Former movie poster artist loses home, but finds new mission in Linkou shelter

By Yeh Kuan-yu and William Hetherington  /  Staff reporter, with staff writer

Artist A-fu Shih on Friday stands by a mural he is painting at Linkou Shelter in New Taipei City, where he is staying.

Photo: Tsai Kuan-yu, Taipei Times

A formerly famous billboard artist who became homeless is working with the New Taipei City shelter that took him in to help homeless people acquire skills and reenter the workforce.

The artist, who wishes to be known by the nickname A-fu Shih (阿福師), rose to prominence in the 1970s when he was responsible for painting one-third of all movie billboards in the nation. At his height, he was earning between NT$50,000 and NT$60,000 per day.

Later when the industry for hand-painted billboards fell into decline, he found himself without work. The situation was further exacerbated by a vehicle accident that left him injured and unable to seek other employment.

When he lost his home A-fu Shih was directed to a homeless shelter in New Taipei City’s Linkou District (林口), where he said he found friendship and renewed confidence.
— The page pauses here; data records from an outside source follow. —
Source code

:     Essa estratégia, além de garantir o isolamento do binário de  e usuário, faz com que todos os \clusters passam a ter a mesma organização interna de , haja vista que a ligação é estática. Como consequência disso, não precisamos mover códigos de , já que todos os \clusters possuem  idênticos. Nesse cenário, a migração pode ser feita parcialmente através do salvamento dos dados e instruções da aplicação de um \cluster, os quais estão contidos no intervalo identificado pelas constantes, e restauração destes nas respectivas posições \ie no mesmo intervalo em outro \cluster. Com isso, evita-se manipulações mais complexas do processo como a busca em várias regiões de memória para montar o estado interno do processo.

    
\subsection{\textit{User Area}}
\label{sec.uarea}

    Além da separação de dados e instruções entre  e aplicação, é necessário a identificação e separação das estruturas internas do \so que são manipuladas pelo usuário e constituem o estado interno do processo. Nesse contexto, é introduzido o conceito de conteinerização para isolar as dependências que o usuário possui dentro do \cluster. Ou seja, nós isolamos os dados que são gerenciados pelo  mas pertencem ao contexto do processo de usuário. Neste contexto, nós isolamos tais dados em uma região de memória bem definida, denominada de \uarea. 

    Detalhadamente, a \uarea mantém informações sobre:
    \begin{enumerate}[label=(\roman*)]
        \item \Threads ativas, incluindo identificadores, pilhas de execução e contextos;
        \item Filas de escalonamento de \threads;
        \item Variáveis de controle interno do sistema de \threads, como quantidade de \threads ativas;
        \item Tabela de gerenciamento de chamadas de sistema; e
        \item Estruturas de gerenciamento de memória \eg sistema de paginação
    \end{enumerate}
A-fu Shih has recently rediscovered his passion for painting, turning the walls of the shelter into a large mural.

He also helps the shelter by teaching baking classes, part of its efforts to train homeless people with new skills so that they could gain independence and find work.

New Taipei City has various services for homeless people, depending on their individual needs, such as Linkou Shelter, the Wanli Rehabilitation Center and the New Taipei City Outreach Center, Social Welfare Department Commissioner Chang Chin-li (張錦麗) said.

There are about 2,500 homeless people across the nation, whose reasons for losing their home include job loss and family problems, Ministry of Health and Welfare official Lee Mei-chen (李美珍) said.

“I hope Linkou Shelter can share its experience in teaching homeless people new skills with shelters nationwide,” Lee said.

Lee lauded the shelter’s baking class and tour guide training program, which use resources provided by Hsing Wu University.

One of the shelter’s residents, a former engineer nicknamed A-chung (阿中), said he has been taking the baking classes for three months and can now make a variety of breads and pastries.

“I hope I could work as a baker in the future, ” A-chung said.

One should remain tenacious in the face of challenges, A-fu Shih said.

“If you want to paint, then paint your best. You cannot be halfhearted,” he said.